Namun persoalan Kendari sesungguhnya bukan sekadar soal kolam retensi. Kota ini juga berhadapan dengan tantangan klasik kawasan urban yang tumbuh cepat: drainase yang tertinggal dari laju pembangunan. Ketika kota melebar, beton bertambah, permukaan resapan berkurang, sementara saluran air tak ikut naik kelas. Akibatnya, hujan sebentar saja bisa berubah jadi kepanikan panjang.
Karena itu, Pemkot Kendari mendorong pembenahan drainase, normalisasi sungai, hingga pencegahan pendangkalan aliran air. Ini bukan proyek kosmetik. Ini urusan nadi kota. Jika saluran mampet, ekonomi ikut tersendat. Jika jalan tergenang, distribusi barang melambat. Jika rumah kebanjiran, kualitas hidup warga ikut tenggelam.
Wakil Ketua Komisi V DPR RI, Ridwan Bae, menangkap inti persoalan itu. Ia menyebut sistem pengendalian air di Kendari belum berjalan maksimal. Kalimat itu terdengar sederhana, tetapi maknanya dalam: ada sistem yang harus dibenahi, bukan sekadar genangan yang disedot lalu selesai.
“Penanganan banjir tidak bisa parsial. Harus dilakukan secara terpadu dengan pendekatan pengelolaan daerah aliran sungai agar hasilnya benar-benar efektif,” tegasnya.
Pernyataan Ridwan Bae menunjukkan arah baru. Bahwa banjir tak bisa dilawan hanya di titik genangan. Ia harus diselesaikan dari hulu ke hilir, dari tata ruang hingga kebiasaan membuang sampah, dari perizinan lahan hingga kekuatan infrastruktur.

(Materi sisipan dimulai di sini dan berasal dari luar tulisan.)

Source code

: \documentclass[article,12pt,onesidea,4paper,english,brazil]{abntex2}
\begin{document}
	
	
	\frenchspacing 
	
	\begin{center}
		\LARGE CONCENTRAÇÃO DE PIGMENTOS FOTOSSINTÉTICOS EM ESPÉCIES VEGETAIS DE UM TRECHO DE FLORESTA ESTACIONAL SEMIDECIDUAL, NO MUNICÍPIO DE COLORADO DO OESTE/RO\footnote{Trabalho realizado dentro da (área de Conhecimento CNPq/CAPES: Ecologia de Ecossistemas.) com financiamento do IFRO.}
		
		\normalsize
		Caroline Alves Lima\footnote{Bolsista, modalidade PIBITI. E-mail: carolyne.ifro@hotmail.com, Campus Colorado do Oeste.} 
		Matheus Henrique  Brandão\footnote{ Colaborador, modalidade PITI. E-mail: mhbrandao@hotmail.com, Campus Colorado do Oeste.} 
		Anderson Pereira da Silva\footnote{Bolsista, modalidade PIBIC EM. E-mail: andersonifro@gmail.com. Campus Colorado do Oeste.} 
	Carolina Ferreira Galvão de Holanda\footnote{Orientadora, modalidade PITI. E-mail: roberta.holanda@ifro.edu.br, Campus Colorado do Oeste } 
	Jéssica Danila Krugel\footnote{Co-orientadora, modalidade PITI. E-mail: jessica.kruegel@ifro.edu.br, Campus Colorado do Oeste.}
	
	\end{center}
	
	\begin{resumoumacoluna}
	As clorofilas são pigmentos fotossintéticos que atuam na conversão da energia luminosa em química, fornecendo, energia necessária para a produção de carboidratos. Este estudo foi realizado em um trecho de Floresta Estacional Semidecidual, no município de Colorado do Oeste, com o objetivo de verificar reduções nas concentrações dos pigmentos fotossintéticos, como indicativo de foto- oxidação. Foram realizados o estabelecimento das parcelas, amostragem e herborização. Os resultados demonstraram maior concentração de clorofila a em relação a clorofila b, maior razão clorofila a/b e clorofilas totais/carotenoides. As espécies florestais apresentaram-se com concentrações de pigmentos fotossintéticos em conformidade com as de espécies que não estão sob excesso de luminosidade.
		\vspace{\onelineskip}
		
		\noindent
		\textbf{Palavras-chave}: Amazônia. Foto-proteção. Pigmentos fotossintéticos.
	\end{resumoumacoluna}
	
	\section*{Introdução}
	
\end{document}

Kunjungan Komisi V kali ini menjadi penting karena Kendari sedang berada di persimpangan: terus sibuk mengepel air setiap musim hujan, atau mulai membangun sistem yang membuat kota ini berhenti cemas setiap awan gelap datang.
Kini bola ada di meja kebijakan. Sebab warga Kendari sudah terlalu lama menunggu kota mereka kering secara permanen, bukan hanya reda sementara.